‘¿Qué vemos en el paisaje?’, por Pedro Paricio

Me escribe mi buen amigo Pedro, con ocasión de remitirme su post para Dame tres minutos:

Estimado José:

Como un preludio de las celebraciones navideñas llegan a la capital pamplonesa las festividades de san Saturnino y de san Francisco Javier. 

Para que te liberes un poco del blog y disfrutes más y mejor de ellas, así como de la presentación de la nueva novela de tu hermano

¡Un millón de gracias, Pedro! ¡De todo corazón!

Ahí va el regalo que nos haces a todos, uno más desde tu más que acreditada generosidad. Tuya es la palabra.

‘¿Qué vemos en el paisaje?’, por Pedro Paricio Aucejo

Tú y yo –como todo hijo de vecino– hemos sentido en más de una ocasión la necesidad de cambiar de aires: aunque fuera fugazmente, hemos deseado sustituir el ambiente habitual por un panorama nuevo o, en alguna medida, distinto al de cada día. Y hemos emprendido un viaje… En nuestra expedición hemos devorado kilómetros y cruzado caminos para, al final, volver al mismo punto de partida, si bien con los ojos abiertos –ahora, sí– a aquella realidad que siempre ´se tenía´ pero que no ´se era´. En esta mágica renovación anímica que caracteriza a todo viaje, ejerce el paisaje uno de sus más benéficos efectos. Pero nuestra relación con el entorno está patentizada en nuestra mirada, que resbala o reposa en él, lo penetra o se mantiene sobre él.

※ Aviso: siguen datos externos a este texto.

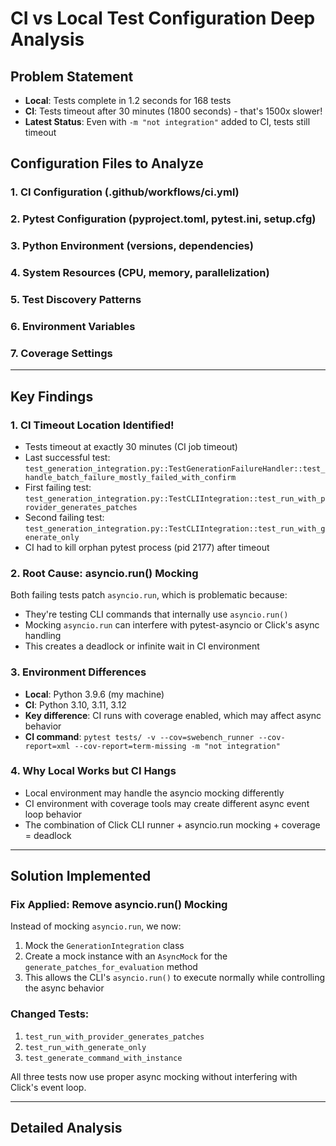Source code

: # CI vs Local Test Configuration Deep Analysis

## Problem Statement
- **Local**: Tests complete in 1.2 seconds for 168 tests
- **CI**: Tests timeout after 30 minutes (1800 seconds) - that's 1500x slower!
- **Latest Status**: Even with `-m "not integration"` added to CI, tests still timeout

## Configuration Files to Analyze

### 1. CI Configuration (.github/workflows/ci.yml)
### 2. Pytest Configuration (pyproject.toml, pytest.ini, setup.cfg)
### 3. Python Environment (versions, dependencies)
### 4. System Resources (CPU, memory, parallelization)
### 5. Test Discovery Patterns
### 6. Environment Variables
### 7. Coverage Settings

---

## Key Findings

### 1. CI Timeout Location Identified!
- Tests timeout at exactly 30 minutes (CI job timeout)
- Last successful test: `test_generation_integration.py::TestGenerationFailureHandler::test_handle_batch_failure_mostly_failed_with_confirm`
- First failing test: `test_generation_integration.py::TestCLIIntegration::test_run_with_provider_generates_patches`
- Second failing test: `test_generation_integration.py::TestCLIIntegration::test_run_with_generate_only`
- CI had to kill orphan pytest process (pid 2177) after timeout

### 2. Root Cause: asyncio.run() Mocking
Both failing tests patch `asyncio.run`, which is problematic because:
- They're testing CLI commands that internally use `asyncio.run()`
- Mocking `asyncio.run` can interfere with pytest-asyncio or Click's async handling
- This creates a deadlock or infinite wait in CI environment

### 3. Environment Differences
- **Local**: Python 3.9.6 (my machine)
- **CI**: Python 3.10, 3.11, 3.12
- **Key difference**: CI runs with coverage enabled, which may affect async behavior
- **CI command**: `pytest tests/ -v --cov=swebench_runner --cov-report=xml --cov-report=term-missing -m "not integration"`

### 4. Why Local Works but CI Hangs
- Local environment may handle the asyncio mocking differently
- CI environment with coverage tools may create different async event loop behavior
- The combination of Click CLI runner + asyncio.run mocking + coverage = deadlock

---

## Solution Implemented

### Fix Applied: Remove asyncio.run() Mocking
Instead of mocking `asyncio.run`, we now:
1. Mock the `GenerationIntegration` class
2. Create a mock instance with an `AsyncMock` for the `generate_patches_for_evaluation` method
3. This allows the CLI's `asyncio.run()` to execute normally while controlling the async behavior

### Changed Tests:
1. `test_run_with_provider_generates_patches`
2. `test_run_with_generate_only`
3. `test_generate_command_with_instance`

All three tests now use proper async mocking without interfering with Click's event loop.

---

## Detailed Analysis
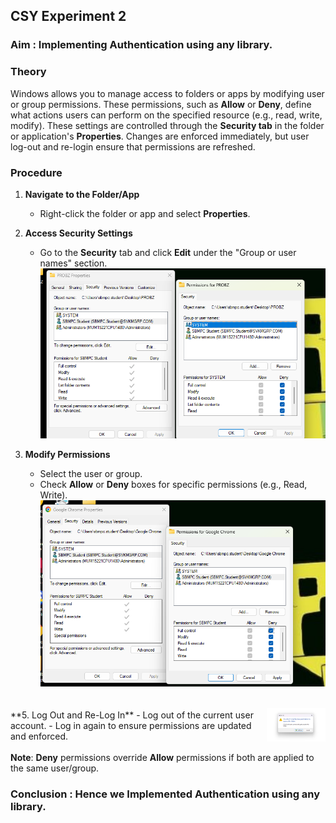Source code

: ## CSY Experiment 2

### Aim : Implementing Authentication using any library.

### **Theory**  
Windows allows you to manage access to folders or apps by modifying user or group permissions. These permissions, such as **Allow** or **Deny**, define what actions users can perform on the specified resource (e.g., read, write, modify). These settings are controlled through the **Security tab** in the folder or application's **Properties**. Changes are enforced immediately, but user log-out and re-login ensure that permissions are refreshed.



### **Procedure**  

1. **Navigate to the Folder/App**  
   - Right-click the folder or app and select **Properties**.  

2. **Access Security Settings**  
   - Go to the **Security** tab and click **Edit** under the "Group or user names" section.
  ![image](.attachments/0a506799257a78bcf513342b99ac3bb7a7729c4b.png) 


3. **Modify Permissions**  
   - Select the user or group.  
   - Check **Allow** or **Deny** boxes for specific permissions (e.g., Read, Write).  
![image](.attachments/be3ffe57d37016574dc47ae3d4925a9e32805f0e.png)
<br>

<div style="display: flex; justify-content: space-between; align-items: center;">
  <div>   
    **5. Log Out and Re-Log In**  
    - Log out of the current user account.  
    - Log in again to ensure permissions are updated and enforced.
  </div>
  <div>
    <img src=".attachments/f9b94c3a332f270aaa02bbd0be129b85ac812606.jfif" alt="Logout illustration" width="200">
  </div>
</div>


**Note**: **Deny** permissions override **Allow** permissions if both are applied to the same user/group. 



### Conclusion : Hence we Implemented Authentication using any library.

Si los ojos funcionan como ventanas por las que se accede a la vida, lo que se percibe varía de un individuo a otro, pues la mirada ´manifiesta´ íntegramente al hombre, desde su personalidad a su mundo, su biografía, sus propósitos y sus sentimientos. Ello se evidencia sin ninguna duda en el paisaje, que es una construcción intelectual, una cosmovisión fundada en valores. Más que un panorama exterior lo es interior: el paisaje se revela como tal porque el hombre otorga al territorio unas cualidades manifestadas por el conocimiento, el arte y la vivencia.

“Quien mira un paisaje y sabe su idioma –explica Eduardo Martínez de Pisón (1937)–, lee un pasado acumulado de fuerzas geológicas, cambios climáticos, pasos de estepas y bosques, cazadores, ganaderos, agricultores, ejércitos devastadores, reconstrucciones pacientes, quemas de bosques, economías y sociedades que se fueron o que persisten o que llegan”. De ahí que –para este reputado ecologista vallisoletano y catedrático de universidad– el paisaje nos nutra física y espiritualmente, hasta el punto de ser “un ejercicio intelectual completo, donde, además del indispensable rigor y la necesaria inteligencia, son particularmente apropiadas la sensibilidad y la experiencia directa”.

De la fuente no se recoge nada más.